TEL AVIV - Less than a day after the “Trojan Horse” computer spying scandal hit the papers, Tel Aviv district police are convinced this corporate espionage case is the real deal.
As of Sunday night, police said indictments will be handed out against all 11 private investigators arrested in the affair.
All the way to the top
The question is: What of the CEO’s of the major companies involved, some of whom already have testified and others who are expected to do so in coming days?
That all depends on whether it can be proven that the businessmen involved knew that they were getting illegal information from their detectives.
The head of Tel Aviv’s fraud squad, Superintendent Aryeh Eidelman, said he believes the question to be practically rhetorical in nature.

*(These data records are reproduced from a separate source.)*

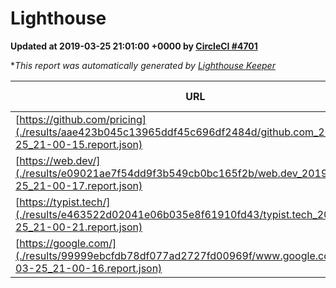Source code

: 
# Lighthouse

**Updated at 2019-03-25 21:01:00 +0000 by [CircleCI #4701](https://circleci.com/gh/ItinerisLtd/lighthouse-keeper-example/4701)**

**This report was automatically generated by [Lighthouse Keeper](https://github.com/itinerisltd/lighthouse-keeper)*

| URL | Performance | Accessibility | Best Practices | SEO | PWA | Updated At |
| --- | --- | --- | --- | --- | --- | --- |
| [https://github.com/pricing](./results/aae423b045c13965ddf45c696df2484d/github.com_2019-03-25_21-00-15.report.json) | 0.87 | 0.89 | 0.93 | 0.9 | 0.58 | 2019-03-25T21:00:15.749Z |
| [https://web.dev/](./results/e09021ae7f54dd9f3b549cb0bc165f2b/web.dev_2019-03-25_21-00-17.report.json) | 0.97 | 0.93 | 0.93 | 0.96 | 1 | 2019-03-25T21:00:17.365Z |
| [https://typist.tech/](./results/e463522d02041e06b035e8f61910fd43/typist.tech_2019-03-25_21-00-21.report.json) | 1 |  |  |  |  | 2019-03-25T21:00:21.598Z |
| [https://google.com/](./results/99999ebcfdb78df077ad2727fd00969f/www.google.com_2019-03-25_21-00-16.report.json) | 0.91 | 0.71 | 0.93 | 0.82 | 0.58 | 2019-03-25T21:00:16.237Z |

“I compare this to someone who buys property on a street corner and knows that it was gotten illegally but buys it anyway. When he’s caught later, you can indict for possession of stolen property,” Eidelman said.
Though the court will ultimately decide the fate of the CEOs involved, Eidelman told Ynet, “Anyone who demands and receives from a private investigator downloaded computer information, balance sheets, PR campaigns, and future plans of rival companies needs to explain why he never felt it necessary to report that the material was acquired through improper channels.”
Judge Mordechai Peled remarked this past weekend that it was not unreasonable to assume that material so sensitive could only have been gotten from rival companies by illegal means.
Looking for an informant
The police are now trying to get the investigators to admit the companies that hired them knew their computer-based industrial espionage was illegal.
So far, the only suspect to “sing” has been Alex Weinstein, a computer specialist who worked for Krochmal Special Investigations, but never sat in on high-level company discussions.
However, the police plan to keep an eye on them.